この世には67歳で現役を続けている少年アイドル……見た目だけは少年だな、うん。ともかく、そういうやつだっているわけだから。
B級として精力的に活動したり、A級に上がれるほど極まった暁には幾らでも金は入ってくるだろう。
となれば、容姿はこのまま一生変わらない……か。
……その時になってみて、ちゃんと想いに答えるかはわからない。
十歳差というのはこの世界ではそうでもなくても、前世の世界では大きい障壁だったのだから。
俺の常識から考えると……少し難しいところがある、と思う。
「貴女であれば、たしかに有言実行してくれるのでしょう。その時の貴女はきっと、衝動を抑えるのが難しくなるほどに美しくなっているでしょうね。……ですが、乗れません。俺のような信用ならない男は諦めるべきでしょう。未来の貴女であれば、『選べる側』でしょう? 俺よりもいい男を見つけてくれれば、それが一番ありがたく……」
「残念。振られちゃったな。だけど、そう簡単に諦めたりはしないよ。もちろん、君が嫌がるようなことは絶対しないし、迷惑だと思われるようなら他の支部に行く。だから、その範囲で振り向かせられるように頑張るからね? 君たち……というよりは、吸血鬼の子、冥さんなら諦めがたいのはわかるんじゃないか?」
「私ならば諦めるという選択肢はないわ。もしも、絶対にありえないけれど……たとえどれだけ嫌われてしまっても、再び振り向かせてみせると決めているもの」
「それは君たちの関係性があってこそだな。私にはそういうのはないからね。……それで、どうかな?」
「そこまで想ってくれているのであれば……その時はしっかり考えます。しかし、なぜ俺なんかに? 容姿だけは特別優れてはいますが、他の部分には欠片も魅力などないと思うのですが……」
「君のそういうアンバランスなところとかも……こう、なんというか……そ、そう。魅力的だなって感じるからな」
発情した女の匂いが感じ取れた。
何が言いたいのかは察してしまった。
自信に満ち溢れているようでそうではない部分もある、他にも矛盾に満ち溢れた俺の在り方に惹きつけられたと言いたいのだろう。
当然、容姿の補正ありきではあるだろうが。
……どうしようか。
さっさと振らないといつか堕とされかねないぞ。
だが断るのも……己の優柔不断さが嫌になる。
S級の冒険者を目指すという目標には分け目も振らずに突っ込んできたのに、女関係だけはどうしても弱気になってしまう。
優柔不断さを発揮して、好きでもない女子の告白に対する返事をどうしようか決めかねていた俺に対し、冥はたびたび一喝してくれたわけだが、今回はしてくれないようだ。

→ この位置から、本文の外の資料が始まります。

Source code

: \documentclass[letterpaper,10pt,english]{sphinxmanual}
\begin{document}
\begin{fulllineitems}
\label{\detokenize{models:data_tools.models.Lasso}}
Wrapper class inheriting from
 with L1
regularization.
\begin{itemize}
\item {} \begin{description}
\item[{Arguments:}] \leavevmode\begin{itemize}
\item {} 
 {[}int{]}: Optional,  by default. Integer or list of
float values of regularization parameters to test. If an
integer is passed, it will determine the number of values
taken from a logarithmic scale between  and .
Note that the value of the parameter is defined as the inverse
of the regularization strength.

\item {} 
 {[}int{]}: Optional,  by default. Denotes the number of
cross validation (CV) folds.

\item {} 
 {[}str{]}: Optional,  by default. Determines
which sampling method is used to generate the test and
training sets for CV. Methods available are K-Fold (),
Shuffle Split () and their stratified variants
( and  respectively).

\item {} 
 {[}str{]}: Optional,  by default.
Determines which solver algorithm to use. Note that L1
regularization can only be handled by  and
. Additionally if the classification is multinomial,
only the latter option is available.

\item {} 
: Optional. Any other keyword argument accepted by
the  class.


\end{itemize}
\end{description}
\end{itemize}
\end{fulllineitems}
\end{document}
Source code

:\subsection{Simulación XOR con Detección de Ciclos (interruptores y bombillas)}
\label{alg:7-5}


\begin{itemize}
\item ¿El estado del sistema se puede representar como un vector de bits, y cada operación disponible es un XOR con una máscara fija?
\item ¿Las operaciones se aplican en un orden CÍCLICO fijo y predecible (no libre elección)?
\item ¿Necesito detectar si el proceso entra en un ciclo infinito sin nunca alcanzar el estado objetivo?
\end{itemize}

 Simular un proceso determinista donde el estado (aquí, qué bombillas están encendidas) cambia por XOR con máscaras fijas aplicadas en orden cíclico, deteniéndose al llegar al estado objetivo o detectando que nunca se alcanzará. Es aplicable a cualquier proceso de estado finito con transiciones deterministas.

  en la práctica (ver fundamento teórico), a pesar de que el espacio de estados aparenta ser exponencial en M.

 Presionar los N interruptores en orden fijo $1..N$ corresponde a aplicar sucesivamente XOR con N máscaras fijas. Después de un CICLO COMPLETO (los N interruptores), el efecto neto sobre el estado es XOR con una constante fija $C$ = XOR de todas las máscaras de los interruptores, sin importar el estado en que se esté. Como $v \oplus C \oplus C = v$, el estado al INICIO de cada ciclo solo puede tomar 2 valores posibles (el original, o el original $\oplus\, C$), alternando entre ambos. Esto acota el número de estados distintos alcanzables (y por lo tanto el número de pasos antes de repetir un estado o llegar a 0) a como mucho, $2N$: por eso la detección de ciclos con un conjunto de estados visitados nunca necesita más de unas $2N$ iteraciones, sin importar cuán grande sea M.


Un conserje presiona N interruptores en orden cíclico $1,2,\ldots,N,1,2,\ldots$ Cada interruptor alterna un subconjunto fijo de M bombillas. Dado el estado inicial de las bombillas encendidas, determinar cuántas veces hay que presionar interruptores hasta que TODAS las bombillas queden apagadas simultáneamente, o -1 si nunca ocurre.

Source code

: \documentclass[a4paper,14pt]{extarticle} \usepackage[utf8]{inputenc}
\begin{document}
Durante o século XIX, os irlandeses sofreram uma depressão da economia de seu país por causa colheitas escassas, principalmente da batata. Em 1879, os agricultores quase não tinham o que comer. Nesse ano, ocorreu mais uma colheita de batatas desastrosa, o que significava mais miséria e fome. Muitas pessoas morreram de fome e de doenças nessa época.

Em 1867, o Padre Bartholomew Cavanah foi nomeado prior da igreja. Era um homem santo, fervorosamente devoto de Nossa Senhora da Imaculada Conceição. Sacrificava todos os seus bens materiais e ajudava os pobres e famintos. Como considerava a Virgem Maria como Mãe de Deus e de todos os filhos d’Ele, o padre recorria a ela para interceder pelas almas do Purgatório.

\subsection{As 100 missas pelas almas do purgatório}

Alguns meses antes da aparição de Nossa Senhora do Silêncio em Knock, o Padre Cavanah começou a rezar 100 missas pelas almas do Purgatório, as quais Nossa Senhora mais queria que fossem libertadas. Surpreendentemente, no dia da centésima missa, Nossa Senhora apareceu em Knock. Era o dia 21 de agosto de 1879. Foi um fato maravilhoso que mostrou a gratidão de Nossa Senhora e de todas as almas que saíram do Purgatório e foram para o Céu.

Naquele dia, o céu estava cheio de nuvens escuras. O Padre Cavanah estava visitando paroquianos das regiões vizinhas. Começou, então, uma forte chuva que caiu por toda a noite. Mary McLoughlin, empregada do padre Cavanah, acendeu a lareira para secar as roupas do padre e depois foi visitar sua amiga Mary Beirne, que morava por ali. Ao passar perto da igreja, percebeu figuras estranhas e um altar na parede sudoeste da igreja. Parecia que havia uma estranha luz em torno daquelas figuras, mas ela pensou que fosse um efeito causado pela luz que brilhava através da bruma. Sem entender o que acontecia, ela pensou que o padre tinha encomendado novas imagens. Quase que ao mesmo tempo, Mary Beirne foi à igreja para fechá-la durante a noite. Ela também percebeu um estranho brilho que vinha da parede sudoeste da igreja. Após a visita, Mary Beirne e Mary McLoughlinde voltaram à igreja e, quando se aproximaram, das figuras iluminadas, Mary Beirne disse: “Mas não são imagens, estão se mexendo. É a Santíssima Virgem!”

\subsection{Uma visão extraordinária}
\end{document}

……そうだな。いつまでも頼ってばかりではいけないな。
堕とされるというのならばそれも良いだろう。
結婚後の生活が大変という話なら、この世界でも珍しいハーレム婚を選んだり、父親となる俺が冒険者な時点で変わらない。
あえて断る意味はない、か。
これからどうするかというのを悩みと楽しみのままに逡巡しながら、先輩とは一度別れることになった。
さて、ダンジョンアタックだ。
初陣はG難度を推奨する……だったか。
冬休みまでにD級を目指さなければならないのだ。
そんな悠長なことは言ってられない。
とは言え猪突猛進だと思われても困るから初陣でE級のダンジョンに潜るのはやめておいたほうがいいだろう。
だから、F級ダンジョン。
その中でも中難度のそれを目標にしよう。